While I was investigating that issue, I also noticed that the Find by Registry feature didn't detect keys used for list storage. Both problems should now be fixed - the changes are live on GitHub.

Friday, July 6, 2018

Policy Plus gets its first pull request

This morning, a Policy Plus user submitted a pull request. Apparently, some ADMX files (like the Office ones) have blank values for some XML attributes specifying numeric default values. I'm pretty sure that's not compliant with the ADMX specification, but if the Local Group Policy Editor supports it, Policy Plus should too. The pull request fixes the problem by assuming the appropriate type's default (in the .NET sense) value if the attribute cannot be parsed into that type.

Friday, May 18, 2018

Policy Plus - Comments in Semantic Policy

One user found that Policy Plus doesn't have a convenient way to export POL files and keep the policies' comments with the policy states. Preserving comments in POL files would be difficult because they never hold comments at all - that's what CMTX files are for. The existing Semantic Policy (SPOL) format seems ideal for keeping everything about each policy together, so today I extended it a bit to include an optional Comment: line between the policy ID and the general state. Since comments can include newline characters, those are escaped as \n and backslashes as \\. The Inspect SPOL Fragment form has been updated to provide the comments from the appropriate policy-to-comment map.

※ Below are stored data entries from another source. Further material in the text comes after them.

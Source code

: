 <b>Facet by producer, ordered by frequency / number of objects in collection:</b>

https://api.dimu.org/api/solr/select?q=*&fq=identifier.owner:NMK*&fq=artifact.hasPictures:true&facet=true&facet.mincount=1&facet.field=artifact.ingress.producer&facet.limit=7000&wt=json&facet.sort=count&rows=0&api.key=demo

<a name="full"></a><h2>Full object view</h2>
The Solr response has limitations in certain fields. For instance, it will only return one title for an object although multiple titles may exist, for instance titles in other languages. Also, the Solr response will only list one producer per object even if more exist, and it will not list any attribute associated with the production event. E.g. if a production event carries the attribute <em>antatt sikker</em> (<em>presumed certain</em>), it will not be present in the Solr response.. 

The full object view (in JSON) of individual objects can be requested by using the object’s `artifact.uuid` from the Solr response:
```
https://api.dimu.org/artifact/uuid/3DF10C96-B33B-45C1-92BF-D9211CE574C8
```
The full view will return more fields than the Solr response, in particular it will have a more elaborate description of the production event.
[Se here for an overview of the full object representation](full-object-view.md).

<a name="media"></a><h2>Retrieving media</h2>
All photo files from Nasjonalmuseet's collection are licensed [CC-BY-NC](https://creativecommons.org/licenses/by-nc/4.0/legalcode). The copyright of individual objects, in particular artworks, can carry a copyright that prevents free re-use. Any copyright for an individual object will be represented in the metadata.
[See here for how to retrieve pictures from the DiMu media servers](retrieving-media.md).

I also updated the ADMX download URL to point to the package for Windows 10 1803.

These changes are live on GitHub.

Monday, March 19, 2018

Policy Plus - Check state inversion fix

While using the Element Inspector tool to get the Registry equivalent of a policy for a Super User answer, I noticed that the default state row for a check box was incorrect. When writing the Element Inspector, I had apparently got the check state display backwards. The fix was easy: switch the texts displayed. It's live on GitHub and the Debug build has been updated (includes this change and the more significant ADMX loading improvements).

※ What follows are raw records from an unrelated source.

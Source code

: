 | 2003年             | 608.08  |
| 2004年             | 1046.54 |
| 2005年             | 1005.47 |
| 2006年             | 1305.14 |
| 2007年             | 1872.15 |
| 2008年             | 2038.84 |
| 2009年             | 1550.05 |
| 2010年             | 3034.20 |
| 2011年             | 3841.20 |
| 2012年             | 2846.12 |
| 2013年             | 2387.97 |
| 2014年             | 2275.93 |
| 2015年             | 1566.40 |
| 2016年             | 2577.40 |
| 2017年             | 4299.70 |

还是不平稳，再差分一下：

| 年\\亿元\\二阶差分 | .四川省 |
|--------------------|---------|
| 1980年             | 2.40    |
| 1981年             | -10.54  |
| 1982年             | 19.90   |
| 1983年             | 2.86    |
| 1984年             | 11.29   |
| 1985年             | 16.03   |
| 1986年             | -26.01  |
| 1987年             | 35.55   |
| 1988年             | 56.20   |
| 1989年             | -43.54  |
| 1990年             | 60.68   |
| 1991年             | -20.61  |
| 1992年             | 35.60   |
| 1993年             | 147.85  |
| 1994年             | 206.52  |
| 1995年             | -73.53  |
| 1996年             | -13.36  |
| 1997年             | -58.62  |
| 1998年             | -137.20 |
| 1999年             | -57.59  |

Policy Plus - Better ADMX loader

Today I finally got around to addressing this issue report, which pointed out the Policy Plus fails the entire workspace load upon hitting one problem. I added exception handlers to AdmxBundle so that it keeps track of problems but carries on. I could have just done this by making a list of error messages as strings, but it seems weird for the ADMX loader class to care about how its complaints are displayed to the user, so instead it returns a list of objects that represent the failures and expose some properties of them. They provide a ToString override that the main UI uses to show them, but other consumers of the class could do their own rendering. All uses of the ADMX loading functions from the main form are now wrapped in code that notifies the user of the specific problems.

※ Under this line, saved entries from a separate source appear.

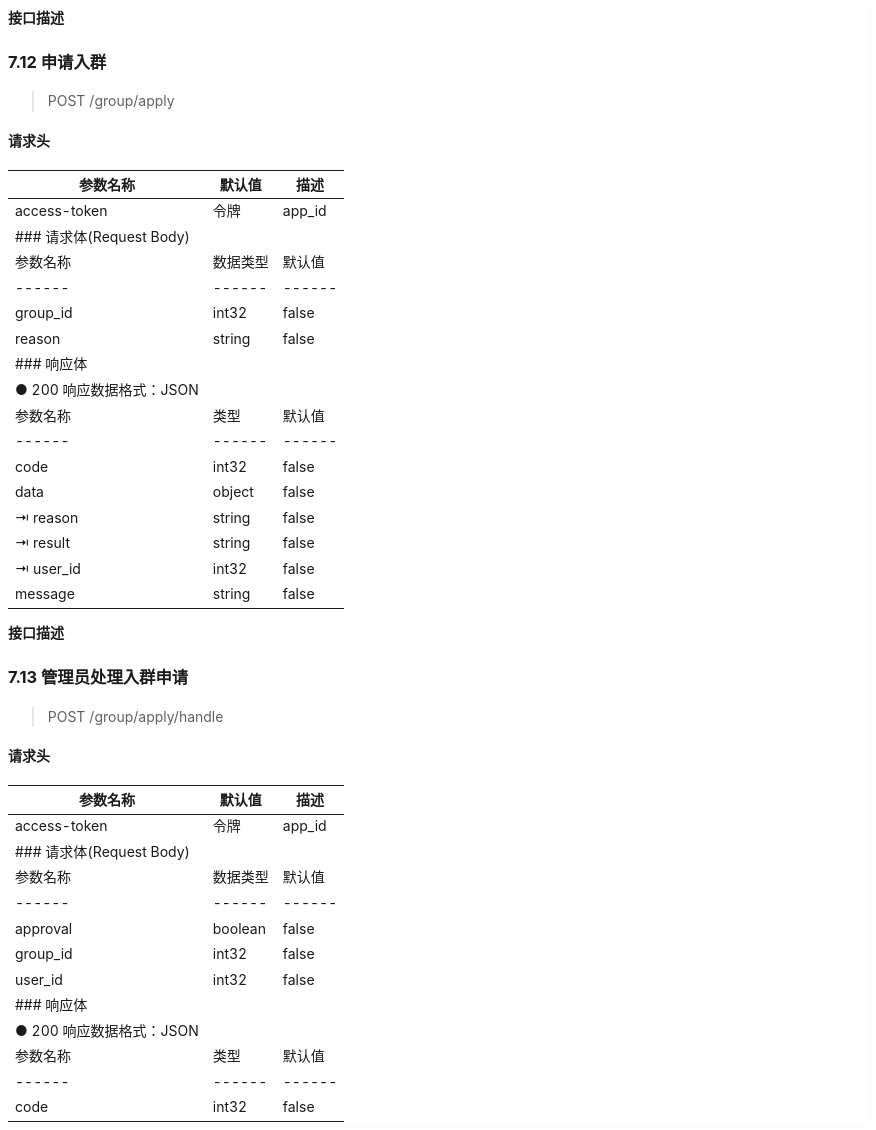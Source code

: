 **接口描述**

>

### 7.12 申请入群

> POST /group/apply

#### 请求头

| 参数名称                  | 默认值    | 描述      |
| --------------------- | ------ | ------- |
| access-token          | 令牌     | app\_id |
| ### 请求体(Request Body) |        |         |
| 参数名称                  | 数据类型   | 默认值     |
| ------                | ------ | ------  |
| group\_id             | int32  | false   |
| reason                | string | false   |
| ### 响应体               |        |         |
| ● 200 响应数据格式：JSON     |        |         |
| 参数名称                  | 类型     | 默认值     |
| ------                | ------ | ------  |
| code                  | int32  | false   |
| data                  | object | false   |
| ⇥ reason              | string | false   |
| ⇥ result              | string | false   |
| ⇥ user\_id            | int32  | false   |
| message               | string | false   |

**接口描述**

>

### 7.13 管理员处理入群申请

> POST /group/apply/handle

#### 请求头

| 参数名称                  | 默认值     | 描述      |
| --------------------- | ------- | ------- |
| access-token          | 令牌      | app\_id |
| ### 请求体(Request Body) |         |         |
| 参数名称                  | 数据类型    | 默认值     |
| ------                | ------  | ------  |
| approval              | boolean | false   |
| group\_id             | int32   | false   |
| user\_id              | int32   | false   |
| ### 响应体               |         |         |
| ● 200 响应数据格式：JSON     |         |         |
| 参数名称                  | 类型      | 默认值     |
| ------                | ------  | ------  |
| code                  | int32   | false   |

These changes are live on GitHub.

Wednesday, March 7, 2018

Policy Plus - Considering how to improve the ADMX loader

Today I did some experiments with the official Local Group Policy Editor to determine how Policy Plus should respond to problems with the ADMX complement. The LGPE rejects an ADMX as soon as it sees a duplicate ADMX namespace, while Policy Plus currently waits to fail until a policy object is duplicated. I think that's OK even though it might lead to some strange behavior; being more forgiving than the LGPE can't hurt as long as there's a warning that something bizarre might be going on. Policy Plus should definitely not fail the entire workspace's load when it hits this problem, though.

When it comes to missing ADML files, the LGPE fails the load of the corresponding ADMX. (Again, Policy Plus currently fails the entire workspace.) I think ignoring that one ADMX is reasonable; trying to continue using the display codes as the text would work for simple policies, but without the ADML, there's no way to arrange the presentations of extra options.